[Work item]:
Scan the records below and report how many lines include the string "because"; the number alone will do.

[Entries supplied]:

▶

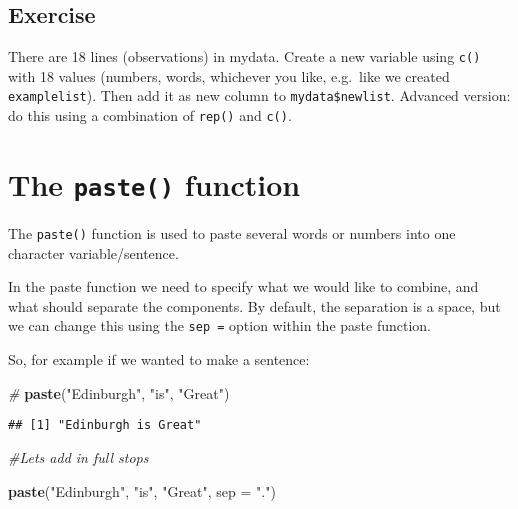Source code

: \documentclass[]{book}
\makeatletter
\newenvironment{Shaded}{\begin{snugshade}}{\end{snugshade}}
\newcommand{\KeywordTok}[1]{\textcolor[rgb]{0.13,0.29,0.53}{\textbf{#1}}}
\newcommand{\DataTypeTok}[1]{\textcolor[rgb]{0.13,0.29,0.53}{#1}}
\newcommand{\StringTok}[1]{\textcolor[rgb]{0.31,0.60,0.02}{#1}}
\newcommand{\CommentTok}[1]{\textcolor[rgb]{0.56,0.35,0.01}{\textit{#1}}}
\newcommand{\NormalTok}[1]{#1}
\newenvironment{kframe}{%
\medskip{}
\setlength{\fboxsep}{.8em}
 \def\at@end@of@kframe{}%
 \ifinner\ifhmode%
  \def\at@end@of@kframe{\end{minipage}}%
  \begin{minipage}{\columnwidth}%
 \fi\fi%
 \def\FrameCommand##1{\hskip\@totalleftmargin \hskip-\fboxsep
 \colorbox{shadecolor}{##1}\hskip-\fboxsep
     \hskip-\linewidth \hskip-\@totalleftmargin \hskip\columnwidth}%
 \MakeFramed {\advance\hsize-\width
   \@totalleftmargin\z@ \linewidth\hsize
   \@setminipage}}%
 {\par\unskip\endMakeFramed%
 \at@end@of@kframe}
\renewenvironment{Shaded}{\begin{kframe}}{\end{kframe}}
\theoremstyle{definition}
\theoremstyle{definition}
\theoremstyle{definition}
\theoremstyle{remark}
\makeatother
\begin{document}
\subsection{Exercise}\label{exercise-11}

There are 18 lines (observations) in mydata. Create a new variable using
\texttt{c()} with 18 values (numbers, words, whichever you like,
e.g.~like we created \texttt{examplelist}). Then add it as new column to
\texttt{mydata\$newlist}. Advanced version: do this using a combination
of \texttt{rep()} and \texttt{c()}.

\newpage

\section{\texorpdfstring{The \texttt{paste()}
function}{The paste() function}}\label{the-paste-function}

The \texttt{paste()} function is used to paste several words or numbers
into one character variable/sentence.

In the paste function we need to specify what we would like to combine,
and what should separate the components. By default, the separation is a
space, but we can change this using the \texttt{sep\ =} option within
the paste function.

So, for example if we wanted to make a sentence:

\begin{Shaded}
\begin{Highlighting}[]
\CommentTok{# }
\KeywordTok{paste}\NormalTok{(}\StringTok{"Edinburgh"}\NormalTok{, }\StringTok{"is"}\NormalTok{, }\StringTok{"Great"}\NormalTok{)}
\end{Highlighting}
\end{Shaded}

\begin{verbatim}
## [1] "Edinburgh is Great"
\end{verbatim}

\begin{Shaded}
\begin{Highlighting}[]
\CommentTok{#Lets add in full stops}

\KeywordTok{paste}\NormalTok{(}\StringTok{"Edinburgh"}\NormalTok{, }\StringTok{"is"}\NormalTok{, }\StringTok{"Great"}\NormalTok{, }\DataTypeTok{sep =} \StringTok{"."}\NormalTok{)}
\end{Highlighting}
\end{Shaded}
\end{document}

◀
▶

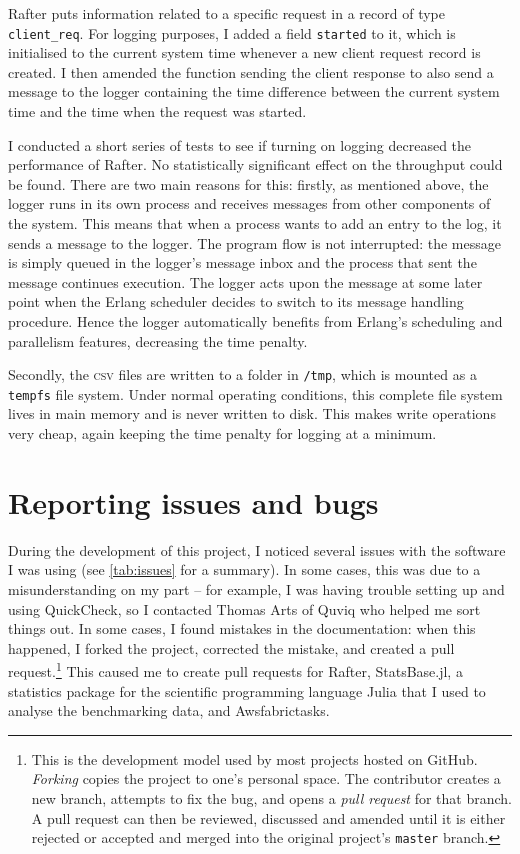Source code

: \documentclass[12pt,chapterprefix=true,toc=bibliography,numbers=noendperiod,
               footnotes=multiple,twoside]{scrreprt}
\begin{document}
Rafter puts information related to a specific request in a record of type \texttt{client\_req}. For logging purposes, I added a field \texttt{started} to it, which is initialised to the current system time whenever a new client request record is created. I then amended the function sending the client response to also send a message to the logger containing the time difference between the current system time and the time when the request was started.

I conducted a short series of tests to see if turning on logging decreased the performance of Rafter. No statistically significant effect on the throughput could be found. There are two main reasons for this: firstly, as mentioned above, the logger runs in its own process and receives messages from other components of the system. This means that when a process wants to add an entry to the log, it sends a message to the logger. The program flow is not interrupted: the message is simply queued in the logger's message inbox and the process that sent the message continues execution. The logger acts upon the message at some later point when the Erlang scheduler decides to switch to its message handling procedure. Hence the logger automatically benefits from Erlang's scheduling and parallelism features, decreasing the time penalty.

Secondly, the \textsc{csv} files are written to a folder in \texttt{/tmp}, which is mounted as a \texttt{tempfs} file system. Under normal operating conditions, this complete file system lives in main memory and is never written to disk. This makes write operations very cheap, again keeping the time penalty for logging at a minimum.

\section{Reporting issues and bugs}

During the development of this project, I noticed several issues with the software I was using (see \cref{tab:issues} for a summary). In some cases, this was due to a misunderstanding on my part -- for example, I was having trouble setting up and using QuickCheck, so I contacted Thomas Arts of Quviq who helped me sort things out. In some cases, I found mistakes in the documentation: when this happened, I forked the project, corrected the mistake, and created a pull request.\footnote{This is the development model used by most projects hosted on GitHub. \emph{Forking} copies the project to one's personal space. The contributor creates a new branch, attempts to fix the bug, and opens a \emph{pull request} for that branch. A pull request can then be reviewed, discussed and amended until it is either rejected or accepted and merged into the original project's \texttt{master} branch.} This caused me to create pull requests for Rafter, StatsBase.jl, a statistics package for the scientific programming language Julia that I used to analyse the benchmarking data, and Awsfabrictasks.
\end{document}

◀
▶

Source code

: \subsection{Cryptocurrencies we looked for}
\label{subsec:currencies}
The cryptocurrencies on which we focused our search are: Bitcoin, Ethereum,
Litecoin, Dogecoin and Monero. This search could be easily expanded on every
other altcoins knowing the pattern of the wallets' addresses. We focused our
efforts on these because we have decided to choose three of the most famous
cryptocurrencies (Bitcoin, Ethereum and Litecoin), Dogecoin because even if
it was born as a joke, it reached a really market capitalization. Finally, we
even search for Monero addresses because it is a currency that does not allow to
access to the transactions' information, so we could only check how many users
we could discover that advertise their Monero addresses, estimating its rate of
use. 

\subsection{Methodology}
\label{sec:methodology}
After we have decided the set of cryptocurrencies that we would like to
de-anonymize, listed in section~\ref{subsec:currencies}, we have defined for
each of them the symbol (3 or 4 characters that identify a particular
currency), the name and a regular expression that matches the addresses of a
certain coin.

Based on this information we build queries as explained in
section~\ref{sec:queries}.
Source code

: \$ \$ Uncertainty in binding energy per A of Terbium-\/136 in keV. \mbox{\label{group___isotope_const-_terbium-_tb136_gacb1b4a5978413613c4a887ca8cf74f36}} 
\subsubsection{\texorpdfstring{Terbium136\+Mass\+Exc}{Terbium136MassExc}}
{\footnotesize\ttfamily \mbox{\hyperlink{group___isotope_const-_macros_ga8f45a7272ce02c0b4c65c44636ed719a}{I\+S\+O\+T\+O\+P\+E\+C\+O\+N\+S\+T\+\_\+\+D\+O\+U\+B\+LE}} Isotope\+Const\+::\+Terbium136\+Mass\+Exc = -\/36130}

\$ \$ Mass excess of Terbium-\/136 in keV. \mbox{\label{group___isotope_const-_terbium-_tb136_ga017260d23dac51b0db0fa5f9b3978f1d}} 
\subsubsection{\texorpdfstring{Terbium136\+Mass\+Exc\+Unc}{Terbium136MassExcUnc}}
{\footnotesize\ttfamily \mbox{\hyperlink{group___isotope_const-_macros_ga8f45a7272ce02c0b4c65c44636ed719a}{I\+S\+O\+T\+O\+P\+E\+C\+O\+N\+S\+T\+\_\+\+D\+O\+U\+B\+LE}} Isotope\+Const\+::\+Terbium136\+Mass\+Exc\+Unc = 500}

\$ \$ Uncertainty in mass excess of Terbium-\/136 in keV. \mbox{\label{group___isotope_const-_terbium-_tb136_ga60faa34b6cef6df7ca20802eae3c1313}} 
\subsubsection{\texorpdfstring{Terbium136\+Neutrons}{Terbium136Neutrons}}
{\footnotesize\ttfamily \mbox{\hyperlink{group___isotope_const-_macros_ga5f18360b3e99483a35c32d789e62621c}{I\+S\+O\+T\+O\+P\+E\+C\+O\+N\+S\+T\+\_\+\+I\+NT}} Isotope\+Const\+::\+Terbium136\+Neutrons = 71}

◀

[Solution to the problem]:
3